▸ **Task to complete**
Return the entries below verbatim. Pictures stay out.

▸ **Exercise input**
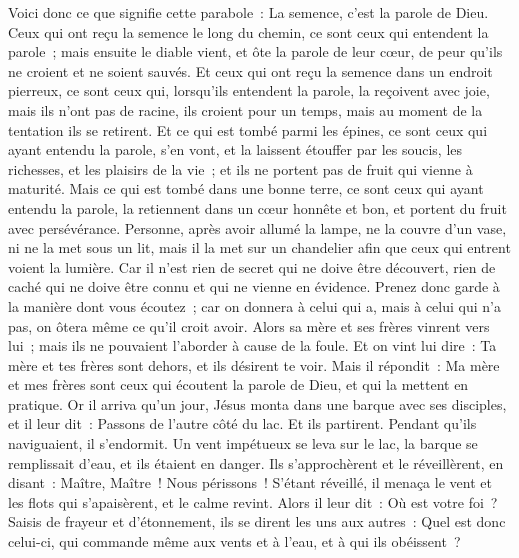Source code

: \begin{multicols}{2}
Voici donc ce que signifie cette parabole~: La semence, c'est la parole de Dieu.
Ceux qui ont reçu la semence le long du chemin, ce sont ceux qui entendent la parole~; mais ensuite le diable vient, et ôte la parole de leur cœur, de peur qu'ils ne croient et ne soient sauvés.
Et ceux qui ont reçu la semence dans un endroit pierreux, ce sont ceux qui, lorsqu'ils entendent la parole, la reçoivent avec joie, mais ils n'ont pas de racine, ils croient pour un temps, mais au moment de la tentation ils se retirent.
Et ce qui est tombé parmi les épines, ce sont ceux qui ayant entendu la parole, s'en vont, et la laissent étouffer par les soucis, les richesses, et les plaisirs de la vie~; et ils ne portent pas de fruit qui vienne à maturité.
Mais ce qui est tombé dans une bonne terre, ce sont ceux qui ayant entendu la parole, la retiennent dans un cœur honnête et bon, et portent du fruit avec persévérance.
Personne, après avoir allumé la lampe, ne la couvre d'un vase, ni ne la met sous un lit, mais il la met sur un chandelier afin que ceux qui entrent voient la lumière.
Car il n'est rien de secret qui ne doive être découvert, rien de caché qui ne doive être connu et qui ne vienne en évidence.
Prenez donc garde à la manière dont vous écoutez~; car on donnera à celui qui a, mais à celui qui n'a pas, on ôtera même ce qu'il croit avoir.
Alors sa mère et ses frères vinrent vers lui~; mais ils ne pouvaient l'aborder à cause de la foule.
Et on vint lui dire~: Ta mère et tes frères sont dehors, et ils désirent te voir.
Mais il répondit~: Ma mère et mes frères sont ceux qui écoutent la parole de Dieu, et qui la mettent en pratique.
Or il arriva qu'un jour, Jésus monta dans une barque avec ses disciples, et il leur dit~: Passons de l'autre côté du lac. Et ils partirent.
Pendant qu'ils naviguaient, il s'endormit. Un vent impétueux se leva sur le lac, la barque se remplissait d'eau, et ils étaient en danger.
Ils s'approchèrent et le réveillèrent, en disant~: Maître, Maître~! Nous périssons~! S'étant réveillé, il menaça le vent et les flots qui s'apaisèrent, et le calme revint.
Alors il leur dit~: Où est votre foi~? Saisis de frayeur et d'étonnement, ils se dirent les uns aux autres~: Quel est donc celui-ci, qui commande même aux vents et à l'eau, et à qui ils obéissent~?

\end{multicols}
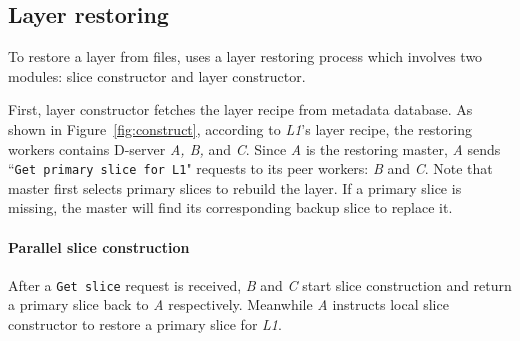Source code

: \subsection{Layer restoring}
\label{sec:restore-desgin}





To restore a layer from files,
\sysname uses a layer restoring process
which involves two modules: slice constructor and layer constructor. 

First, 
layer constructor fetches the layer recipe from metadata database.
As shown in Figure~\ref{fig:construct}, 
according to \emph{L1}'s layer recipe, 
the restoring workers contains D-server \emph{A, B,} and \emph{C}.
Since \emph{A} is the restoring master,
\emph{A} sends ``\texttt{Get primary slice for L1}" requests to 
its peer workers: \emph{B} and \emph{C}.
Note that master first selects primary slices to rebuild the layer.
If a primary slice is missing,
the master will find its corresponding backup slice to replace it.

\paragraph{Parallel slice construction}


After a \texttt{Get slice} request is received, 
\emph{B} and \emph{C} start slice construction and 
return a primary slice back to \emph{A} respectively.
Meanwhile \emph{A} instructs local slice constructor to restore a primary slice for \emph{L1}.

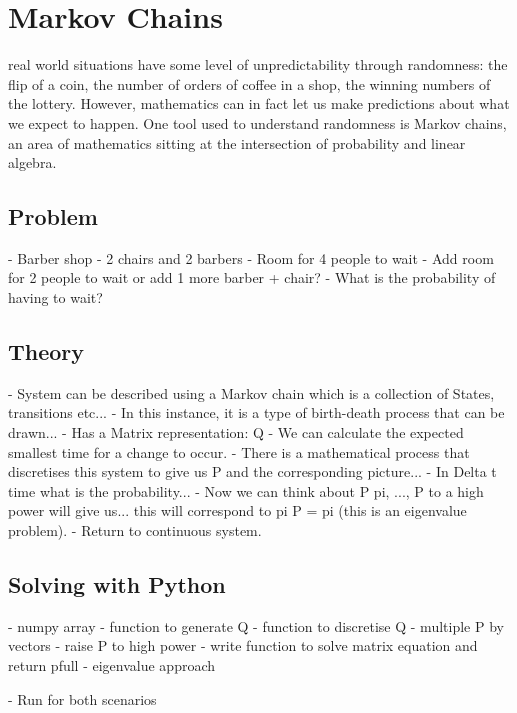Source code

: \chapter[Markov Chains]{Markov Chains}

 real world situations have some level of
unpredictability through randomness: the flip of a coin, the number of orders of
coffee in a shop, the winning numbers of the lottery. However, mathematics can
in fact let us make predictions about what we expect to happen. One tool used to
understand randomness is Markov chains, an area of mathematics sitting at the
intersection of probability and linear algebra.

\section{Problem}\label{sec:problem}

- Barber shop
- 2 chairs and 2 barbers
- Room for 4 people to wait
- Add room for 2 people to wait or add 1 more barber + chair?
- What is the probability of having to wait?

\section{Theory}\label{sec:theory}

- System can be described using a Markov chain which is a collection of States,
transitions etc...
- In this instance, it is a type of birth-death process that can be drawn...
- Has a Matrix representation: Q
- We can calculate the expected smallest time for a change to occur.
- There is a mathematical process that discretises this system to give us P and
the corresponding picture...
- In Delta t time what is the probability...
- Now we can think about P pi, ..., P to a high power will give us...  this will
correspond to pi P = pi (this is an eigenvalue problem).
- Return to continuous system.

\section{Solving with Python}\label{sec:solving-with-python}

- numpy array
- function to generate Q
- function to discretise Q
- multiple P by vectors
- raise P to high power
- write function to solve matrix equation and return pfull - eigenvalue approach

- Run for both scenarios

▸ **Answer box**
Source code

: \begin{multicols}{2}
Voici donc ce que signifie cette parabole~: La semence, c'est la parole de Dieu.
Ceux qui ont reçu la semence le long du chemin, ce sont ceux qui entendent la parole~; mais ensuite le diable vient, et ôte la parole de leur cœur, de peur qu'ils ne croient et ne soient sauvés.
Et ceux qui ont reçu la semence dans un endroit pierreux, ce sont ceux qui, lorsqu'ils entendent la parole, la reçoivent avec joie, mais ils n'ont pas de racine, ils croient pour un temps, mais au moment de la tentation ils se retirent.
Et ce qui est tombé parmi les épines, ce sont ceux qui ayant entendu la parole, s'en vont, et la laissent étouffer par les soucis, les richesses, et les plaisirs de la vie~; et ils ne portent pas de fruit qui vienne à maturité.
Mais ce qui est tombé dans une bonne terre, ce sont ceux qui ayant entendu la parole, la retiennent dans un cœur honnête et bon, et portent du fruit avec persévérance.
Personne, après avoir allumé la lampe, ne la couvre d'un vase, ni ne la met sous un lit, mais il la met sur un chandelier afin que ceux qui entrent voient la lumière.
Car il n'est rien de secret qui ne doive être découvert, rien de caché qui ne doive être connu et qui ne vienne en évidence.
Prenez donc garde à la manière dont vous écoutez~; car on donnera à celui qui a, mais à celui qui n'a pas, on ôtera même ce qu'il croit avoir.
Alors sa mère et ses frères vinrent vers lui~; mais ils ne pouvaient l'aborder à cause de la foule.
Et on vint lui dire~: Ta mère et tes frères sont dehors, et ils désirent te voir.
Mais il répondit~: Ma mère et mes frères sont ceux qui écoutent la parole de Dieu, et qui la mettent en pratique.
Or il arriva qu'un jour, Jésus monta dans une barque avec ses disciples, et il leur dit~: Passons de l'autre côté du lac. Et ils partirent.
Pendant qu'ils naviguaient, il s'endormit. Un vent impétueux se leva sur le lac, la barque se remplissait d'eau, et ils étaient en danger.
Ils s'approchèrent et le réveillèrent, en disant~: Maître, Maître~! Nous périssons~! S'étant réveillé, il menaça le vent et les flots qui s'apaisèrent, et le calme revint.
Alors il leur dit~: Où est votre foi~? Saisis de frayeur et d'étonnement, ils se dirent les uns aux autres~: Quel est donc celui-ci, qui commande même aux vents et à l'eau, et à qui ils obéissent~?

\end{multicols}
Source code

: \subsection{Layer restoring}
\label{sec:restore-desgin}





To restore a layer from files,
\sysname uses a layer restoring process
which involves two modules: slice constructor and layer constructor. 

First, 
layer constructor fetches the layer recipe from metadata database.
As shown in Figure~\ref{fig:construct}, 
according to \emph{L1}'s layer recipe, 
the restoring workers contains D-server \emph{A, B,} and \emph{C}.
Since \emph{A} is the restoring master,
\emph{A} sends ``\texttt{Get primary slice for L1}" requests to 
its peer workers: \emph{B} and \emph{C}.
Note that master first selects primary slices to rebuild the layer.
If a primary slice is missing,
the master will find its corresponding backup slice to replace it.

\paragraph{Parallel slice construction}


After a \texttt{Get slice} request is received, 
\emph{B} and \emph{C} start slice construction and 
return a primary slice back to \emph{A} respectively.
Meanwhile \emph{A} instructs local slice constructor to restore a primary slice for \emph{L1}.

Source code

: \chapter[Markov Chains]{Markov Chains}

 real world situations have some level of
unpredictability through randomness: the flip of a coin, the number of orders of
coffee in a shop, the winning numbers of the lottery. However, mathematics can
in fact let us make predictions about what we expect to happen. One tool used to
understand randomness is Markov chains, an area of mathematics sitting at the
intersection of probability and linear algebra.

\section{Problem}\label{sec:problem}

- Barber shop
- 2 chairs and 2 barbers
- Room for 4 people to wait
- Add room for 2 people to wait or add 1 more barber + chair?
- What is the probability of having to wait?

\section{Theory}\label{sec:theory}

- System can be described using a Markov chain which is a collection of States,
transitions etc...
- In this instance, it is a type of birth-death process that can be drawn...
- Has a Matrix representation: Q
- We can calculate the expected smallest time for a change to occur.
- There is a mathematical process that discretises this system to give us P and
the corresponding picture...
- In Delta t time what is the probability...
- Now we can think about P pi, ..., P to a high power will give us...  this will
correspond to pi P = pi (this is an eigenvalue problem).
- Return to continuous system.

\section{Solving with Python}\label{sec:solving-with-python}

- numpy array
- function to generate Q
- function to discretise Q
- multiple P by vectors
- raise P to high power
- write function to solve matrix equation and return pfull - eigenvalue approach

- Run for both scenarios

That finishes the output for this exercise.